Le 22 avril, les autorités japonaises ont publié des directives à l’intention des ports japonais, expliquant les contrôles radiologiques à mettre en œuvre avant le départ des bateaux. Les principales mesures demandées concernent :

  • débit de dose au contact des containeurs ;
  • débit de dose au contact des bateaux ;
  • débit de dose ambiant dans les ports ;
  • débit de dose au contact de l’eau de mer.

 Les contrôles réalisés au contact des containeurs et des bateaux permettront la délivrance, le cas échéant, d’un certificat de non contamination.

VIII. La gestion des déchets contaminés

Les municipalités de Fukushima ont été autorisées à incinérer des débris issus du tsunami fortement contaminés par dépôt de substances radioactives (> 8 000 Bq/kg de césium) si les incinérateurs utilisés disposent des filtres adéquats. Pour l’instant ces débris sont stockés sur des sites d’entreposage (bâtiments en béton).
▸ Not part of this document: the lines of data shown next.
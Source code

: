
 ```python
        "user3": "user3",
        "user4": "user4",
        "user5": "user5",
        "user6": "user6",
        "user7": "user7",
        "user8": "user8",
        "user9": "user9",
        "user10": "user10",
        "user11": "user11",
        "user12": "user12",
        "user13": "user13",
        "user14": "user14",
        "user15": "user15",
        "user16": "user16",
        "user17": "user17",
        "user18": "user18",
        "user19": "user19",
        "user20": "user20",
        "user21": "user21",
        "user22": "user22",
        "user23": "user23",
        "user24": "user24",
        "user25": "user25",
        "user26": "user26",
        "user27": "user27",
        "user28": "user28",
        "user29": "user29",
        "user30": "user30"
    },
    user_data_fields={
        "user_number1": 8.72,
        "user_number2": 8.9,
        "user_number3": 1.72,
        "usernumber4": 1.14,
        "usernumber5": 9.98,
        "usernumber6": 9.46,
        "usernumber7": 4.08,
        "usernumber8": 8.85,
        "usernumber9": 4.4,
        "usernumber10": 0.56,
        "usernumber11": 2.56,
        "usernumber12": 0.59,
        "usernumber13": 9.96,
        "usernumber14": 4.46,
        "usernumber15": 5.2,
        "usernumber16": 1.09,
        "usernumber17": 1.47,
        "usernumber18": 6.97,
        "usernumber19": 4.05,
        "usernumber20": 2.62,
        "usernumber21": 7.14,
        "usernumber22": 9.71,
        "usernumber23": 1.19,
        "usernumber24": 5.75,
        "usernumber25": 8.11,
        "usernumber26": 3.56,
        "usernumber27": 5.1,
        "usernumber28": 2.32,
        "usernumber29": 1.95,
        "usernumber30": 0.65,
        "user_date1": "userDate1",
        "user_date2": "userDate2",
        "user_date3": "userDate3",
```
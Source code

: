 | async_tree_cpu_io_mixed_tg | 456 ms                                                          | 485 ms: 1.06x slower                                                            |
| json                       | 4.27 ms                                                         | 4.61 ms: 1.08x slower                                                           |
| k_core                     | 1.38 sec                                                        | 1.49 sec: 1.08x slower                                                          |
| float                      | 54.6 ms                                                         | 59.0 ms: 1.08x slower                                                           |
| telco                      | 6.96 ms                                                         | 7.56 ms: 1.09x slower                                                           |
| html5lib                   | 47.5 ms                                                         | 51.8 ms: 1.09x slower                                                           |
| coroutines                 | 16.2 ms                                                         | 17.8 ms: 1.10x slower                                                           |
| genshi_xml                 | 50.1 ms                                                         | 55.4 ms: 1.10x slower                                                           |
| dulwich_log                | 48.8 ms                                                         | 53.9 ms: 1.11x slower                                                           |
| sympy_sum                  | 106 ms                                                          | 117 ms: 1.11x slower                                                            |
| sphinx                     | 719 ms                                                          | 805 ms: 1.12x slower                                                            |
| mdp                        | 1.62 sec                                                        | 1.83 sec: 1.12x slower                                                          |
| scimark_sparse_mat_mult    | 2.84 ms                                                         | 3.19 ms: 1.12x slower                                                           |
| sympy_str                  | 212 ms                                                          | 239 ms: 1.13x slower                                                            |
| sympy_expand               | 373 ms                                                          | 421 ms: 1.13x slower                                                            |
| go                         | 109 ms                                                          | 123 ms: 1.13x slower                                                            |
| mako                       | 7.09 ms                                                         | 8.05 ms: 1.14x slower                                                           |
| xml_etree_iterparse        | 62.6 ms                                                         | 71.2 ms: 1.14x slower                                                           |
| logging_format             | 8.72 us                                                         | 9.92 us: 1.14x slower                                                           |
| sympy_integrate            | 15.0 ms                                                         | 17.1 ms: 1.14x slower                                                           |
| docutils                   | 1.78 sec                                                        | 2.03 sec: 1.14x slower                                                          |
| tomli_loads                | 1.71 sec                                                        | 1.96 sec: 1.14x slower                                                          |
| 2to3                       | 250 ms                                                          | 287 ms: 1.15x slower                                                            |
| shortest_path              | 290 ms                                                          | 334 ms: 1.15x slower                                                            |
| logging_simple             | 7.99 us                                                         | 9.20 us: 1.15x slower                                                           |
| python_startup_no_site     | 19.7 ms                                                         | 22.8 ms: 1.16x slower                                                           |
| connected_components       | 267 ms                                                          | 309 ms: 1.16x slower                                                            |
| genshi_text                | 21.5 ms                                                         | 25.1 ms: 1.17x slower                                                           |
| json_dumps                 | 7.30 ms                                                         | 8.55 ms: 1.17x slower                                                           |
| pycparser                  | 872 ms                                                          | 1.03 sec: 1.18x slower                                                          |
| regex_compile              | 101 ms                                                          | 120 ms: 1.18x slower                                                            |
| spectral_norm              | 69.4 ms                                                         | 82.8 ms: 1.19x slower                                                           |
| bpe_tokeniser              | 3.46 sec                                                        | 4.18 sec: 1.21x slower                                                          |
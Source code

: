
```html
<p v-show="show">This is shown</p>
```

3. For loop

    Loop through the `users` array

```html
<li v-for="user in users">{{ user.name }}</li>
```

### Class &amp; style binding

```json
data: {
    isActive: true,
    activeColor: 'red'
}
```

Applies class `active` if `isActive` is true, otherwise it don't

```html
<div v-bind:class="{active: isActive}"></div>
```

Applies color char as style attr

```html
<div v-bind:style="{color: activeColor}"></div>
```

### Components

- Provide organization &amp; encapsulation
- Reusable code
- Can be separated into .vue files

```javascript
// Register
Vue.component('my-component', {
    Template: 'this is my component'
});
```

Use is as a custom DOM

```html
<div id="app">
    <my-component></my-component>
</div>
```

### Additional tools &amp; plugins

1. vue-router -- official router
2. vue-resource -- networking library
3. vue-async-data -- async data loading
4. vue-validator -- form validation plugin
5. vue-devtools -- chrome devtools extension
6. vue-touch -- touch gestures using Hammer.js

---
Les débris présentant des niveaux de contamination inférieurs à 8 000 Bq/kg en césium seront enfouis

Dans 16 préfectures, de la boue (provenant des sols) contenant des radionucléides est stockée dans des usines de traitement des déchets où des zones de stockage dédiées ont été identifiées. Mais les niveaux de contamination de ces boues sont supérieurs à ceux que les centres de stockage sont autorisés à gérer. Le gouvernement a donc décidé de prendre une mesure d’urgence autorisant le stockage et l’incinération des boues présentant une activité de plus de 100 000 Bq/kg en césium. Cette disposition ne s’applique qu’à la préfecture de Fukushima, toutefois les autres gouverneurs ont demandé que des valeurs guide soient fixées pour l’ensemble des préfectures.

De même, des questions sur la gestion des boues issues des installations de traitement de 16 préfectures sont en cours d’étude par un panel d’experts.

 Du césium a été détecté dans près de 50 000 tonnes de boues d’usines de traitement des eaux usées. Les usines sont situées dans 14 préfectures de l’est et du nord-est du Japon. Plus de 1 500 tonnes, dans 5 préfectures, incluant Fukushima et Miyagi, contenant 8 000 Bq/kg ou plus, sont trop contaminées et ne peuvent pas être mises en déchet. 76 % de ces boues sont actuellement stockés sur les sites des usines. 54 000 tonnes de boues supplémentaires n’ont pas encore été mesurées. Le gouvernement prépare des lignes directrices pour la gestion de ces boues.